Neste sentido é a lição de Rui Stocco: "Nos seus efeitos, a excludente oriunda do fato de terceiro assemelha-se à do caso fortuito ou de força maior porque, num e noutro, ocorre a exoneração. Mas, como observa Caio Mário, para que tal se dê na excludente pelo fato de terceiro, é mister que o dano seja causado exclusivamente pelo fato de pessoa estranha. Se para ele tiver, de qualquer modo, concorrido o agente, por mínima que tenha sido sua ligação causal com o fato, não haverá isenção de responsabilidade: ou o agente responde integralmente pela reparação, ou concorre com o terceiro na composição das perdas e danos (Responsabilidade Civil cit., p. 300).

A propósito, escreveu Wilson Melo da Silva que "se o fato de terceiro, referentemente ao que ocasiona um dano, envolve uma clara imprevisibilidade, necessidade e, sobretudo, marcada inevitabilidade sem que, para tanto, intervenha a menor parcela de culpa por parte de quem sofre o impacto consubstanciado pelo fato de terceiro, óbvio é que nenhum motivo haveria para que não se equiparasse ele ao fortuito. Fora daí, não. Só pela circunstância de se tratar de um fato de terceiro, não se tornaria ele equipolente ao casus ou à vis major (Da Responsabilidade, p. 105)” (Tratado de Responsabilidade Civil, 7ª ed., São Paulo: Editora Revista dos Tribunais, 2007, 191-192).

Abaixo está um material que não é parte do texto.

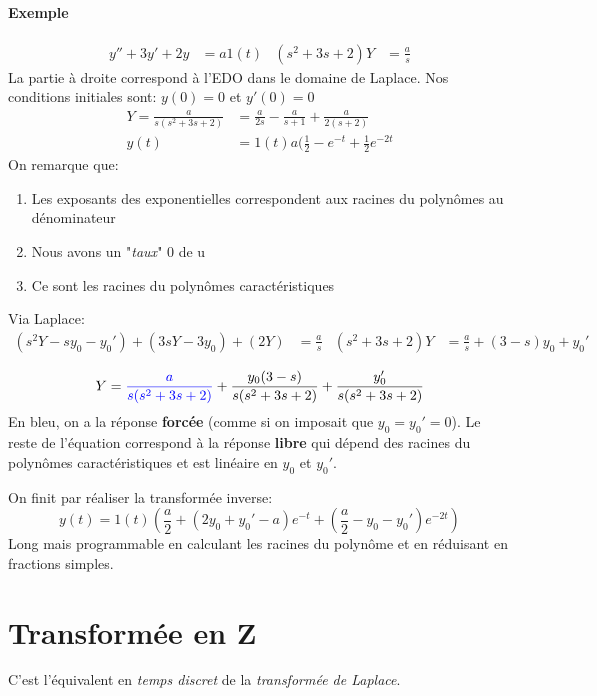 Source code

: \documentclass{report}
\begin{document}
\subsubsection{Exemple}
\begin{align*}
y'' + 3y' + 2y &= a1(t) & (s^2 + 3 s + 2)Y &= \frac{a}{s}
\end{align*}
La partie à droite correspond à l'EDO dans le domaine de Laplace. Nos conditions initiales sont: $y(0) = 0$ et $y'(0) = 0$
\begin{align*}
Y = \frac{a}{s(s^2 + 3s +2)} &= \frac{a}{2s} - \frac{a}{s+1} + \frac{a}{2(s+2)}\\
y(t) &= 1(t) a (\frac{1}{2} - e^{-t} + \frac{1}{2} e^{-2t}
\end{align*}
On remarque que:
\begin{enumerate}
\item Les exposants des exponentielles correspondent aux racines du polynômes au dénominateur
\item Nous avons un "\textit{taux}" 0 de u
\item Ce sont les racines du polynômes caractéristiques
\end{enumerate}
Via Laplace:
\begin{align*}
(s^2 Y - sy_0 -y_0') + (3 sY -3 y_0) + (2Y) &= \frac{a}{s} & (s^2 + 3s + 2)Y &= \frac{a}{s} + (3-s) y_0 + y_0'\\
\end{align*}
\begin{equation}
Y = \textcolor{blue}{\frac{a}{s(s^2 + 3s + 2)}} + \frac{y_0 (3-s)}{s(s^2 + 3s + 2)} + \frac{y_0'}{s(s^2 + 3s +2)}
\end{equation}
En bleu, on a la réponse \textbf{forcée} (comme si on imposait que $y_0 = y_0' = 0$). Le reste de l'équation correspond à la réponse \textbf{libre} qui dépend des racines du polynômes caractéristiques et est linéaire en $y_0$ et $y_0'$.\par
On finit par réaliser la transformée inverse:
\begin{equation}
y(t) = 1(t) (\frac{a}{2} + (2 y_0 + y_0' -a ) e^{-t} + (\frac{a}{2} -y_0 -y_0') e^{-2t})
\end{equation}
Long mais programmable en calculant les racines du polynôme et en réduisant en fractions simples.


\chapter{Transformée en Z}
C'est l'équivalent en \textit{temps discret} de la \textit{transformée de Laplace}.
\end{document}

Quanto à indenização por danos materiais e morais a sentença recorrida não carece de qualquer reparo técnico. É que sendo a apelada companheira da vítima, não integrada ao mercado de trabalho, sendo por ele sustentada, proposição não infirmada pela apelante revel, decerto que faz jus a pensão mensal arbitrada de 2/3 dos rendimentos da vítima, a serem apurados em liquidação de sentença, desde a data do óbito (14/09/2013 (f. 16)) até a data em que a vítima completaria 65 anos de idade (12/03/2058 (f. 17)).

A reparação pecuniária por dano moral, que decorre da perda de uma pessoa querida, no caso, o companheiro, arbitrada de R$80.000,00, mostra-se adequada para o cenário dos fatos, fazendo com que o equilíbrio prepondere entre a reparação devida e efeito reflexo esperado em relação à apelante. Note-se que a apelante tem o dever de reparar um evento danoso de grau social máximo relacionado à integridade física de um cliente, perda da vida, em relação à companheira, sem que isso possa ser dito fato gerador de enriquecimento sem causa. É que "Os danos morais indenizáveis devem assegurar a justa reparação do prejuízo sem proporcionar enriquecimento sem causa do autor, além de sopesar a capacidade econômica do réu, devendo ser arbitrável à luz da proporcionalidade da ofensa, calcada nos critérios da exemplariedade e da solidariedade" (REsp 1.124.471/RJ, Rel. Min. Luiz Fux, Primeira Turma, DJe 1º/7/10).

Dispositivo

Com tais razões, NEGO PROVIMENTO à apelação, para confirmar a sentença recorrida.

Custas pela apelante.

Des. Domingos Coelho - De acordo com o(a) Relator(a).

Des. José Flávio de Almeida - De acordo com o(a) Relator(a).

SÚMULA: "REJEITARAM A PRELIMINAR E NEGARAM PROVIMENTO."